__TASK REQUIREMENTS__. A word-for-word copy of the data is what's wanted; pictures stay out of it.
╭─ RECORDS
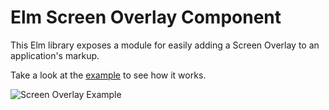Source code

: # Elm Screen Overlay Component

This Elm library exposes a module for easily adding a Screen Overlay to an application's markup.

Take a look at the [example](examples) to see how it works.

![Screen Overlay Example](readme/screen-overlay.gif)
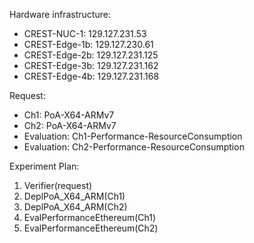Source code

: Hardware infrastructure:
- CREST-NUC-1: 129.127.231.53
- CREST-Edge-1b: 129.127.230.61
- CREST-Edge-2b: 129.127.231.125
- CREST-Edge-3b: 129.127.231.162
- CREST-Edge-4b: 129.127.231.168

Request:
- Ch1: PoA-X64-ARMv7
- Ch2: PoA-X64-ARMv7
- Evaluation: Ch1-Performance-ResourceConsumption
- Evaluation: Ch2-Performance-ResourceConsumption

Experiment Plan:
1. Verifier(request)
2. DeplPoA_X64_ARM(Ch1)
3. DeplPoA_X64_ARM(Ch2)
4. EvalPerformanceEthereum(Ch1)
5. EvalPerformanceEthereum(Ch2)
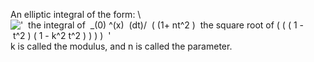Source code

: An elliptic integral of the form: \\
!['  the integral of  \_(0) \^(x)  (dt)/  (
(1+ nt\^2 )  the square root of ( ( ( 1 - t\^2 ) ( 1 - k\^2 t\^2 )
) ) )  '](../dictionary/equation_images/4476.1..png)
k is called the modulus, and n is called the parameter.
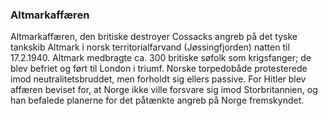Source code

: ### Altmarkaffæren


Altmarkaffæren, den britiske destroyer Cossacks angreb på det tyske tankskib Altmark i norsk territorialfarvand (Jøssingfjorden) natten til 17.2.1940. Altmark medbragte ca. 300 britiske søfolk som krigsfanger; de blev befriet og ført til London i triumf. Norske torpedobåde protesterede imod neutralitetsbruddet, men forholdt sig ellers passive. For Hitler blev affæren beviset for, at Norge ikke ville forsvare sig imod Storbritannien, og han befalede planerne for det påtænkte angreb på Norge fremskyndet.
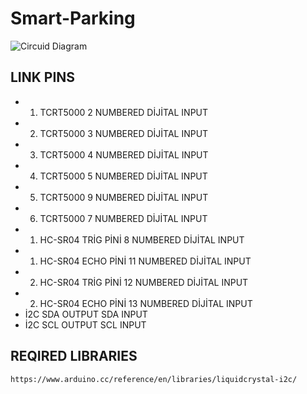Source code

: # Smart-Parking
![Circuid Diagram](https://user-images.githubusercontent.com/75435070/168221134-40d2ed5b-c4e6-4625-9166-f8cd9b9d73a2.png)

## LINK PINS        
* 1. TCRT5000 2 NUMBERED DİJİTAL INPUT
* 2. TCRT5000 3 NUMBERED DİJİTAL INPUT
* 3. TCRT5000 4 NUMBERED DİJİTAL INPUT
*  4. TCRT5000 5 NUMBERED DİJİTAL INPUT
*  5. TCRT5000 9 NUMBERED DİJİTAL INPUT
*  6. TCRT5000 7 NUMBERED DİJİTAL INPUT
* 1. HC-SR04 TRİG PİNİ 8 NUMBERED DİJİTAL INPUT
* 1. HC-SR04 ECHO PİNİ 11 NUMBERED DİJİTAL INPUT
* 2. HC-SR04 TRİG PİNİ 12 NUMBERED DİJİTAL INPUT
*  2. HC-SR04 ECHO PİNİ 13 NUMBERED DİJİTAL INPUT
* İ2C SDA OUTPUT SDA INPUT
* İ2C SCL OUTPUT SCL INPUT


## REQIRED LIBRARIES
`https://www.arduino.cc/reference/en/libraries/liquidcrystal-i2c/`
╰─
__RESULT FOR THIS TASK__.
Source code

: # Elm Screen Overlay Component

This Elm library exposes a module for easily adding a Screen Overlay to an application's markup.

Take a look at the [example](examples) to see how it works.

![Screen Overlay Example](readme/screen-overlay.gif)
Source code

: Hardware infrastructure:
- CREST-NUC-1: 129.127.231.53
- CREST-Edge-1b: 129.127.230.61
- CREST-Edge-2b: 129.127.231.125
- CREST-Edge-3b: 129.127.231.162
- CREST-Edge-4b: 129.127.231.168

Request:
- Ch1: PoA-X64-ARMv7
- Ch2: PoA-X64-ARMv7
- Evaluation: Ch1-Performance-ResourceConsumption
- Evaluation: Ch2-Performance-ResourceConsumption

Experiment Plan:
1. Verifier(request)
2. DeplPoA_X64_ARM(Ch1)
3. DeplPoA_X64_ARM(Ch2)
4. EvalPerformanceEthereum(Ch1)
5. EvalPerformanceEthereum(Ch2)
Source code

: An elliptic integral of the form: \\
!['  the integral of  \_(0) \^(x)  (dt)/  (
(1+ nt\^2 )  the square root of ( ( ( 1 - t\^2 ) ( 1 - k\^2 t\^2 )
) ) )  '](../dictionary/equation_images/4476.1..png)
k is called the modulus, and n is called the parameter.
Source code

: ### Altmarkaffæren


Altmarkaffæren, den britiske destroyer Cossacks angreb på det tyske tankskib Altmark i norsk territorialfarvand (Jøssingfjorden) natten til 17.2.1940. Altmark medbragte ca. 300 britiske søfolk som krigsfanger; de blev befriet og ført til London i triumf. Norske torpedobåde protesterede imod neutralitetsbruddet, men forholdt sig ellers passive. For Hitler blev affæren beviset for, at Norge ikke ville forsvare sig imod Storbritannien, og han befalede planerne for det påtænkte angreb på Norge fremskyndet.
Source code

: # Smart-Parking
![Circuid Diagram](https://user-images.githubusercontent.com/75435070/168221134-40d2ed5b-c4e6-4625-9166-f8cd9b9d73a2.png)

## LINK PINS        
* 1. TCRT5000 2 NUMBERED DİJİTAL INPUT
* 2. TCRT5000 3 NUMBERED DİJİTAL INPUT
* 3. TCRT5000 4 NUMBERED DİJİTAL INPUT
*  4. TCRT5000 5 NUMBERED DİJİTAL INPUT
*  5. TCRT5000 9 NUMBERED DİJİTAL INPUT
*  6. TCRT5000 7 NUMBERED DİJİTAL INPUT
* 1. HC-SR04 TRİG PİNİ 8 NUMBERED DİJİTAL INPUT
* 1. HC-SR04 ECHO PİNİ 11 NUMBERED DİJİTAL INPUT
* 2. HC-SR04 TRİG PİNİ 12 NUMBERED DİJİTAL INPUT
*  2. HC-SR04 ECHO PİNİ 13 NUMBERED DİJİTAL INPUT
* İ2C SDA OUTPUT SDA INPUT
* İ2C SCL OUTPUT SCL INPUT


## REQIRED LIBRARIES
`https://www.arduino.cc/reference/en/libraries/liquidcrystal-i2c/`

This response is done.